Собрание сочинений. Том 2. Карусель. Дым без огня. Неживой зверь - Тэффи Надежда Александровна 15 стр.


Это ничего, что все они кричат зараз и все разное. В конце концов, они все-таки до чего-нибудь докричатся.

Настоящая же беда будет только тогда, когда кто-нибудь вдруг предложит:

– Позвольте, господа, нельзя всем говорить сразу. Назначим очередь. Я запишу желающих высказаться.

Он запишет.

Первым встанет Иван Петрович, который только что так мило-оживленно и толково предлагал устроить сбор в пользу цветка.

Теперь он будет тянуть, сам не зная, что, мучиться, сам не зная, за что, и все будет стараться, во что бы то ни стало, закруглить фразу:

– Милостивые государи и милостивые государыни, – скажет он, если даже среди присутствующих не найдется ни одной дамы. – Мы собрались под этой гостеприимной кровлей для обсуждения… мм-мя… мм-мя… интересного для нас вопроса…

Все, конечно, сами знают, для чего собрались, но все понимают, что раз он записан и говорит в очередь, то он уже не человек, а оратор, и от него все нужно стерпеть.

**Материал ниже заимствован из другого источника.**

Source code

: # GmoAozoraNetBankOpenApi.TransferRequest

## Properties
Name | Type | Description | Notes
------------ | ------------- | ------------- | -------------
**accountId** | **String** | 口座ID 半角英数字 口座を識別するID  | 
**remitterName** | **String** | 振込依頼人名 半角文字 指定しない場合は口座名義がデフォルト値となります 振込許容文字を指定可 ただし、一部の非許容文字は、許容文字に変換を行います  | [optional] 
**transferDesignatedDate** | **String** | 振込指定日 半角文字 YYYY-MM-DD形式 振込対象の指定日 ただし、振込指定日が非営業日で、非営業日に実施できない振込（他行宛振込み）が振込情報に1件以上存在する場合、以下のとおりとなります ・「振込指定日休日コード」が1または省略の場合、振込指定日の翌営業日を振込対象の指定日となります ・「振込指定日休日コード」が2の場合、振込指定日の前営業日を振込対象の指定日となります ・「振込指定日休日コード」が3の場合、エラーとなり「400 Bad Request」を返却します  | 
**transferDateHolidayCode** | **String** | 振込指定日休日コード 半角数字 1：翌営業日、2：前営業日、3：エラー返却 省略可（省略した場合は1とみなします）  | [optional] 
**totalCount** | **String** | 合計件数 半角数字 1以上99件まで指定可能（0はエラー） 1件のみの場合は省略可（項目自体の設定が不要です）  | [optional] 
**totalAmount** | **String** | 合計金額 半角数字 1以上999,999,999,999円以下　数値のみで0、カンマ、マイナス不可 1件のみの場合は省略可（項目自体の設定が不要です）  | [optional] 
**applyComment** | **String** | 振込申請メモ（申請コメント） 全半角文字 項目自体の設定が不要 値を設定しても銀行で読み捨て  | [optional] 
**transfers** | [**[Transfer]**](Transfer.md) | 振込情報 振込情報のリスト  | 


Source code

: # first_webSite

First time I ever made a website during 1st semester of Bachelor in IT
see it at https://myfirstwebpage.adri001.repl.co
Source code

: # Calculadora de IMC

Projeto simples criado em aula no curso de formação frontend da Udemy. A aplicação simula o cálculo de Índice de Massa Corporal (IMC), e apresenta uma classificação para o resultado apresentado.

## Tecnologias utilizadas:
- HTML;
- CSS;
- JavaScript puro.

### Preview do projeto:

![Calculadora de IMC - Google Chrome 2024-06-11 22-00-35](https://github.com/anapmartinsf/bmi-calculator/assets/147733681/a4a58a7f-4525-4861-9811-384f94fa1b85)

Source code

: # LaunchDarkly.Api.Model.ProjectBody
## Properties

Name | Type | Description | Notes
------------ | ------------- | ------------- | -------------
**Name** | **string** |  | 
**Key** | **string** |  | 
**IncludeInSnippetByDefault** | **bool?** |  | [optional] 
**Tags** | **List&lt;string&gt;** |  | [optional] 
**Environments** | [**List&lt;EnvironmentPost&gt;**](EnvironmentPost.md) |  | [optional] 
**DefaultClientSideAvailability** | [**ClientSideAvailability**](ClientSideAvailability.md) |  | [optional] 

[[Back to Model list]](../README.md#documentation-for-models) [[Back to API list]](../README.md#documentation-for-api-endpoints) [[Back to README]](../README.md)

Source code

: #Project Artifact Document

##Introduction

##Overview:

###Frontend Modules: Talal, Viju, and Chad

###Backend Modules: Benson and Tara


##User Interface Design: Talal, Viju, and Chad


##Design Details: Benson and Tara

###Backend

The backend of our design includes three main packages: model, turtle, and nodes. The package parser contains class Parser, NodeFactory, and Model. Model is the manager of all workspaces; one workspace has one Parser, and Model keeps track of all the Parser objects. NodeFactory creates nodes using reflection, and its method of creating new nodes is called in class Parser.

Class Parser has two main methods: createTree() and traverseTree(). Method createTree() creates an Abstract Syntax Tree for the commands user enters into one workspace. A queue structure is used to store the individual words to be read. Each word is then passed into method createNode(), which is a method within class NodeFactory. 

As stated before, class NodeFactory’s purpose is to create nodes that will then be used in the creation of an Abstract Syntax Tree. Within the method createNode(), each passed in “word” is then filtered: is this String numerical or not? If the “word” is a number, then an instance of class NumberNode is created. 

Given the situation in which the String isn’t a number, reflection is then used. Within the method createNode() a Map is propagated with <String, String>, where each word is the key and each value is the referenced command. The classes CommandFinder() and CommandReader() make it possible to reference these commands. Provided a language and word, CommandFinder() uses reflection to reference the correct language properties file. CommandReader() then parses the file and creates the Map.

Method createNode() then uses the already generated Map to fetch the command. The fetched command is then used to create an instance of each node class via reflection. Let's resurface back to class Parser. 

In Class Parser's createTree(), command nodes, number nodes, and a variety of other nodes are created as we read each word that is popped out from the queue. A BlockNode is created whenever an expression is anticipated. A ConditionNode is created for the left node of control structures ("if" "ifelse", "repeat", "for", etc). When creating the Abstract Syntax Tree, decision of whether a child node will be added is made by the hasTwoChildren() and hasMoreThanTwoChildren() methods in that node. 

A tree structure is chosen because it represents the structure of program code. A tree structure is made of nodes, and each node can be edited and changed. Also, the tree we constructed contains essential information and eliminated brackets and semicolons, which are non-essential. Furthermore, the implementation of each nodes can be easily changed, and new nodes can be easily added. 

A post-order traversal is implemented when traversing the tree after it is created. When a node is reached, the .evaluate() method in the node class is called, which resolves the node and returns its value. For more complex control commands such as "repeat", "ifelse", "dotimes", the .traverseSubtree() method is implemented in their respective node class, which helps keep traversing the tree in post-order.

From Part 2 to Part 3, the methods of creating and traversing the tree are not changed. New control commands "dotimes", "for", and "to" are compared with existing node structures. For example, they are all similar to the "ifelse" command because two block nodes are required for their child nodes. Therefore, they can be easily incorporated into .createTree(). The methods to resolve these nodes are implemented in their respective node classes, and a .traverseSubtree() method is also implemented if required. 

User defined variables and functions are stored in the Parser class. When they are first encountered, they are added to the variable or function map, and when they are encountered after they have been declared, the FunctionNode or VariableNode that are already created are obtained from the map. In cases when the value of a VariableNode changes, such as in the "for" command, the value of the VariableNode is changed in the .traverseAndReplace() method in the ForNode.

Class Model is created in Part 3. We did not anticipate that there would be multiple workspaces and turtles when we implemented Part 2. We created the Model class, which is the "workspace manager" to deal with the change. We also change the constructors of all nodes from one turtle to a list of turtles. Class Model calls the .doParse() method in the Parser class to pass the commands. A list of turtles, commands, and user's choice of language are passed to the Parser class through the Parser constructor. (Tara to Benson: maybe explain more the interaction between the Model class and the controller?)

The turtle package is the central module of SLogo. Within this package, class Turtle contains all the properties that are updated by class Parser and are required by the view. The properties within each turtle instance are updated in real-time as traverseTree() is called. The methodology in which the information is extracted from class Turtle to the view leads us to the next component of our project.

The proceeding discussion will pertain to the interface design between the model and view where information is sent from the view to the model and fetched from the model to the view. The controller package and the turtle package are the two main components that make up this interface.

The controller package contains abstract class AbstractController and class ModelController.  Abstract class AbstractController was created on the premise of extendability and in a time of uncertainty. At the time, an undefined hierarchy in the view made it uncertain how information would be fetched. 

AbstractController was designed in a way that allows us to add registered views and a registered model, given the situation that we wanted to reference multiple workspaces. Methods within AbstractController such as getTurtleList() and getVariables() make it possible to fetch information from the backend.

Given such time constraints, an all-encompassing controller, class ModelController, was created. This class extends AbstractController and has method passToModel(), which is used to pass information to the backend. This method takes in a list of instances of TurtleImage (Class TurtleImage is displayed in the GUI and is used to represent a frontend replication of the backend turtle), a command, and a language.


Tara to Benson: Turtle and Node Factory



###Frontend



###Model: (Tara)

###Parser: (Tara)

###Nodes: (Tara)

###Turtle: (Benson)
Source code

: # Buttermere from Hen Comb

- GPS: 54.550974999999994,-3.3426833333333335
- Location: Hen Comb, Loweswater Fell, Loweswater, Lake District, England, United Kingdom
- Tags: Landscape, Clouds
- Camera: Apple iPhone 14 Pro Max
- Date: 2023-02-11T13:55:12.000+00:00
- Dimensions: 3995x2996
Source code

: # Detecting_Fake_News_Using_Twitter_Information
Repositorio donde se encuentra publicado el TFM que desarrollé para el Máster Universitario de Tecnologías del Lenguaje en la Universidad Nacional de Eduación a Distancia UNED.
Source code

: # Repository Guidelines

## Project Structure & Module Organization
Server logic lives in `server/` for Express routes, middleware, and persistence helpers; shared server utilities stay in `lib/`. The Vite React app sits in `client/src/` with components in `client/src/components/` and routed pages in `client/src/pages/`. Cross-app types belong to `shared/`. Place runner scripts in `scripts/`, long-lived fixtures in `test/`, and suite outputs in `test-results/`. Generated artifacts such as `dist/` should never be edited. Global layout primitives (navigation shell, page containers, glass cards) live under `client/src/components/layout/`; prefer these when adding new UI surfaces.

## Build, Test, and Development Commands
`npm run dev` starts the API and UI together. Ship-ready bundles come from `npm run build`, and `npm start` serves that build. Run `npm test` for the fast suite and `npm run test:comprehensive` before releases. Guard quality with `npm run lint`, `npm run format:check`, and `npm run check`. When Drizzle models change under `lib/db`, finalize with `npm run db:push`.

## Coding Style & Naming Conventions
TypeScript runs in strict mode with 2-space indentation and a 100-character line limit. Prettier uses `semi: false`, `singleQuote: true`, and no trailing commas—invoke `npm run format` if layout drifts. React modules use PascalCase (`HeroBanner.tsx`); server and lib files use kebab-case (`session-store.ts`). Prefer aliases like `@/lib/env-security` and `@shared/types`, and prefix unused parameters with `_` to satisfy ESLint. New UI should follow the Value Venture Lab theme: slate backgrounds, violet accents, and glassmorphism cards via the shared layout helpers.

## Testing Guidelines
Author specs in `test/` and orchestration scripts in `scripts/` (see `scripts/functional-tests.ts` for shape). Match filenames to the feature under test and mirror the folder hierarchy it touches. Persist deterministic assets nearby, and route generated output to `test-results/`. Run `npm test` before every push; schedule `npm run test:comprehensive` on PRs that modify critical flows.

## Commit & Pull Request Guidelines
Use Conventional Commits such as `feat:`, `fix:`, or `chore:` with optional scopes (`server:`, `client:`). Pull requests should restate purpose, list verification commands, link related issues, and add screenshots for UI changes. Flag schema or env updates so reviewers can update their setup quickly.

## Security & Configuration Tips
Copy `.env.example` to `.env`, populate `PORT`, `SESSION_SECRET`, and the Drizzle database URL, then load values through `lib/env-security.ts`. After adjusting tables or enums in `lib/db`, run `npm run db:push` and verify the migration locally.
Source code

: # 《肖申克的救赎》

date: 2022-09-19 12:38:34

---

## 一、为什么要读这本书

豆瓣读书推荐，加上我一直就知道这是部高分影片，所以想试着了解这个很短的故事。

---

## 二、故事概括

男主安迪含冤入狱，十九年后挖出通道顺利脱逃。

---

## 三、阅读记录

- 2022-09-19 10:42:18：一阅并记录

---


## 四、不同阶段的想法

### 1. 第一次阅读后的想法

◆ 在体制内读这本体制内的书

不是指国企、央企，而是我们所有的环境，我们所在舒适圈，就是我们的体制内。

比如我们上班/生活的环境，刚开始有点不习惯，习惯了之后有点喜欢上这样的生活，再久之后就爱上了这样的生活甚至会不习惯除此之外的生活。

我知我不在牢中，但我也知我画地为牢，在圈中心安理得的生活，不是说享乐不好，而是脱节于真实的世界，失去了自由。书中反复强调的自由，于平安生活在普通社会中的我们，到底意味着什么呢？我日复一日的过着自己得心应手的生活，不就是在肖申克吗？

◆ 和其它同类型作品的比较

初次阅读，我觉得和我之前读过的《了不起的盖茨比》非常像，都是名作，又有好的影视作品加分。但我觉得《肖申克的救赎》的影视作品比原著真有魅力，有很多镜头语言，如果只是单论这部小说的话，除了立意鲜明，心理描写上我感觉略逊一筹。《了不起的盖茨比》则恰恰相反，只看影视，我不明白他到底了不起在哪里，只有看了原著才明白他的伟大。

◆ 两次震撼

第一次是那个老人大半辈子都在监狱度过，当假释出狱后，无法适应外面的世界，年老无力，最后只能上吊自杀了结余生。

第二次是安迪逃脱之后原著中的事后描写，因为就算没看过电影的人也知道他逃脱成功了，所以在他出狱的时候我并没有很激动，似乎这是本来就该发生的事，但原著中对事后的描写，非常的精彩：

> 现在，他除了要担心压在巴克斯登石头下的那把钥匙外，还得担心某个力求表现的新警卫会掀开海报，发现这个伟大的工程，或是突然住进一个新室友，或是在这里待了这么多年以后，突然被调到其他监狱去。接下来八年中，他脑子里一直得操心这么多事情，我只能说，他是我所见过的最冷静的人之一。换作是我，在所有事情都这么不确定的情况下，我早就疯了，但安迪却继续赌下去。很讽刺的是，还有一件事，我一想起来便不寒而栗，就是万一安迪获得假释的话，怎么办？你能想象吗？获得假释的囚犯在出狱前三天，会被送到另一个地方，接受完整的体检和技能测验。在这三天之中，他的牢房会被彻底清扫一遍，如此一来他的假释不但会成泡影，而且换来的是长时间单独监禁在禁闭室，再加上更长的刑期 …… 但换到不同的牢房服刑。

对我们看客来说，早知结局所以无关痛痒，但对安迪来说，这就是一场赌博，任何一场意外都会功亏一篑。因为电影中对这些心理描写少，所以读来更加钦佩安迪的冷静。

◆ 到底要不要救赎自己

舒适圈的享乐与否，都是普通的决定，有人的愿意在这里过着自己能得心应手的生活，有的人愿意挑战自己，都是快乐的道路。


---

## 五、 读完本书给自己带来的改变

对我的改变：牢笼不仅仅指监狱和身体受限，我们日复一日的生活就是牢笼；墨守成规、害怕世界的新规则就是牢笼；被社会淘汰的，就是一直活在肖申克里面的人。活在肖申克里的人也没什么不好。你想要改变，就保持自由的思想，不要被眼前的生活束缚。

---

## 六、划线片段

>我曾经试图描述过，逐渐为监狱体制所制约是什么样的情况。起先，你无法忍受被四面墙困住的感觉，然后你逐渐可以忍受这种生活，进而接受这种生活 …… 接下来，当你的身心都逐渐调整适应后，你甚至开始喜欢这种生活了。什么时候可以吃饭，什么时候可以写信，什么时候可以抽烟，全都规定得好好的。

– Так что же, господа, – спросит какая-нибудь простая душа, когда оратор смолкнет, – концерт мы устраиваем или спектакль?

– Позвольте, теперь очередь Сергея Аркадьевича.

Сергей Аркадьевич встанет и приступит прямо к делу:

– Милостивые государи и милостивые государыни. Для того, чтобы уяснить себе вопрос благотворительности, мы должны осветить его историческим фонарем. Пойдем смело в глубь веков и спросим тень мм-мя… мм-мя… тень Муция Сцеволы и мм-мя… мм-мя… Марка Аврелия…

Когда они будут расходиться по домам, вспотевшие, утомленные, охрипшие и увядшие, кто-нибудь, самый добросовестный, спросит просто:

– Ну, а как же, господа, быть насчет концерта? Устраивать, или лучше спектакль?

– Да как вам сказать, – ответят равнодушно другие ораторы, – можно и концерт, можно и спектакль. Посмотрим, каких артистов легче будет достать.

И тень Марка Аврелия кротко улыбнется из глубины веков.

Дым без огня

Позор

Перед Рождеством приехал в усадьбу Селиверстов, известный лошадник.

Глазки у него были маленькие, мокренькие и все время врали, что бы сам Селиверстов ни говорил и в чем бы ни клялся.

Привез он с собой еще какого-то Пелагеича, – личность совсем неопределенную, без пола, без возраста, обмотанную шарфом выше ушей, а из-за шарфа торчала седая шерсть не то от тулупа, не то собственная, Пелагеичева.

– Ты, брат, Пелагеич, поди, посиди пока на кухне, – отослал его Селиверстов и тем сразу определил Пелагеичев ранг.

А сам пошел охаживать помещика. Охаживал четыре дня.

Выпивали за завтраком, выпивали за обедом, выпивали за ужином.

Селиверстов нравился помещику, потому что вкусно обо всем рассказывал, смачно крякал, лукаво подмигивал и льстил.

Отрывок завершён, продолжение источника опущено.